Nach manchem Tag in der Dolmetscherkabine gehen wir unzufrieden nach Hause. Es liegt zumeist nicht an den Inhalten, sondern an den Umständen manchen Vortrags. Jede Konferenz hat ihr Kabinenschätzchen. Besonders beliebt bei unsereinem ist der oder die Redner/in, der/die im Schweiße seines/ihres Angesichts buchstäblich bis zur letzten Minute am Manuskript feilt, damit auch auf Seite drei, dritter Absatz, letzter Satz, das zweite Komma an der richtigen Stelle steht. Dann legt er oder sie los, ohne sich uns zuvor kurz vorgestellt oder auch nur eines Blickes quer durch den Raum gewürdigt zu haben, und legt ebenso selbstvergessen ein erstaunliches Sprechtempo vor, als ginge es auf Zeit und nicht um ein kompliziertes Thema. Die Sätze erweisen sich in der Folge von der Art, dass drei Komma fünf von ihnen spielend ausreichen, um ein Manuskriptblatt von 1800 Anschlägen zu füllen. Und weil im Deutschen bekanntlich das Verb am Ende kommt, brauchen wir Dolmetscher eine Behaltensspanne von 8,57 Zeilen (à 60 Anschlägen) inklusive Namen von Autoren, Orten, Jahreszahlen, Fachtermini und komplizierter Sachverhalte, bis wir anfangen können zu sprechen. Das sind dann die wirklichen Kabinenschätzchen am Rednerpult, die uns etwas abverlangen, was 1:1 menschenunmöglich ist. Und erst recht maschinenunmöglich. An Tagen mit solchen Kandidaten kann die schmerzhafte Erinnerung ans Erlebte die Erfolgserlebnisse in der Dolmetscherkabine dann doch so überstrahlen, dass ich am Abend mit der Arbeit nicht zufrieden bin. Das ist schade, weil so unnötig.
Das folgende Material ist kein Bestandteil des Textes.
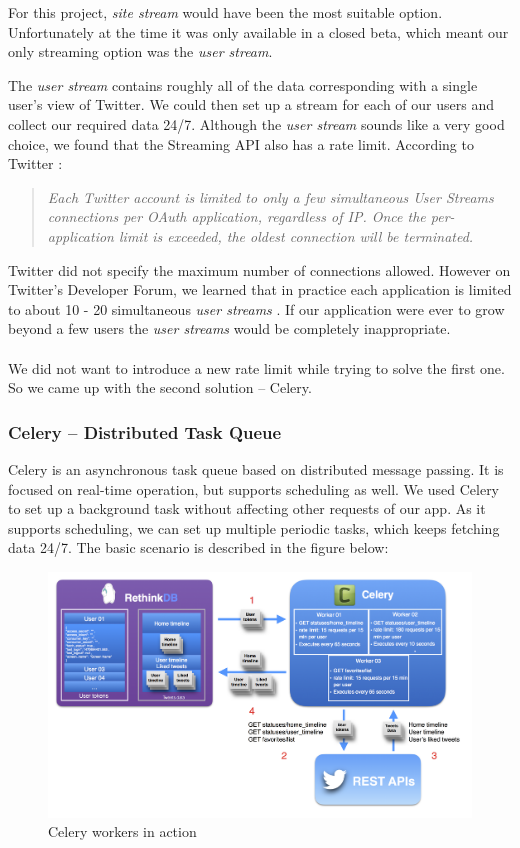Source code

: \documentclass{article}
\begin{document}
\noindent For this project, \textit{site stream} would have been the most suitable option. Unfortunately at the time it was only available in a closed beta, which meant our only streaming option was the \textit{user stream}.

The \textit{user stream} contains roughly all of the data corresponding with a single user’s view of Twitter. We could then set up a stream for each of our users and collect our required data 24/7. Although the \textit{user stream} sounds like a very good choice, we found that the Streaming API also has a rate limit. According to Twitter \cite{streaming}:

\begin{quote}
    \emph{\small Each Twitter account is limited to only a few simultaneous User Streams connections per OAuth application, regardless of IP. Once the per-application limit is exceeded, the oldest connection will be terminated.}  
\end{quote} 

Twitter did not specify the maximum number of connections allowed. However on Twitter's Developer Forum, we learned that in practice each application is limited to about 10 - 20 simultaneous \textit{user streams} \cite{max}. If our application were ever to grow beyond a few users the \textit{user streams} would be completely inappropriate.
\\\\
We did not want to introduce a new rate limit while trying to solve the first one. So we came up with the second solution -- Celery.	

\subsubsection*{Celery -- Distributed Task Queue} \label{celery} %
Celery is an asynchronous task queue based on distributed message passing. It is focused on real-time operation, but supports scheduling as well. We used Celery to set up a background task without affecting other requests of our app. As it supports scheduling, we can set up multiple periodic tasks, which keeps fetching data 24/7. The basic scenario is described in the figure below:

\begin{figure}[H]
    \centering
    \includegraphics[width=\textwidth]{celery_scenario} 
    \caption{Celery workers in action}
\end{figure}
\end{document}
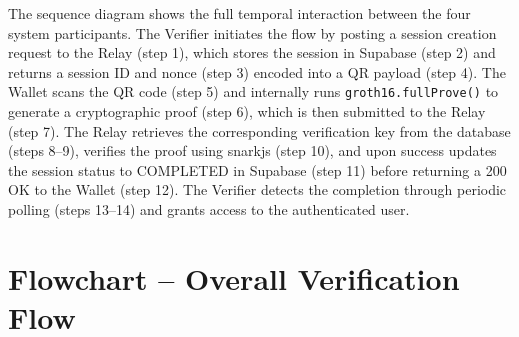 \vspace{0.4cm}
The sequence diagram shows the full temporal interaction between the four system participants. The Verifier initiates the flow by posting a session creation request to the Relay (step 1), which stores the session in Supabase (step 2) and returns a session ID and nonce (step 3) encoded into a QR payload (step 4). The Wallet scans the QR code (step 5) and internally runs \texttt{groth16.fullProve()} to generate a cryptographic proof (step 6), which is then submitted to the Relay (step 7). The Relay retrieves the corresponding verification key from the database (steps 8--9), verifies the proof using snarkjs (step 10), and upon success updates the session status to COMPLETED in Supabase (step 11) before returning a 200 OK to the Wallet (step 12). The Verifier detects the completion through periodic polling (steps 13--14) and grants access to the authenticated user.

\newpage
\section{Flowchart -- Overall Verification Flow}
Und ich muss dann immer an Tucholsky denken, der fächerübergreifend an allen Hochschulen studiert gehört, und zwar die "Ratschläge für einen schlechten/guten Redner" aus dem Jahre 1932. Ein Ausschnitt:
Sprich mit langen, langen Sätzen – solchen, bei denen du, der du dich zu Hause, wo du ja die Ruhe, deren du so sehr benötigst, deiner Kinder ungeachtet, hast, vorbereitest, genau weißt, wie das Ende ist, die Nebensätze schön ineinandergeschachtelt, so daß der Hörer, ungeduldig auf seinem Sitz hin und her träumend, sich in einem Kolleg wähnend, in dem er früher so gern geschlummert hat, auf das Ende solcher Periode wartet...nun, ich habe dir eben ein Beispiel gegeben. So mußt du sprechen.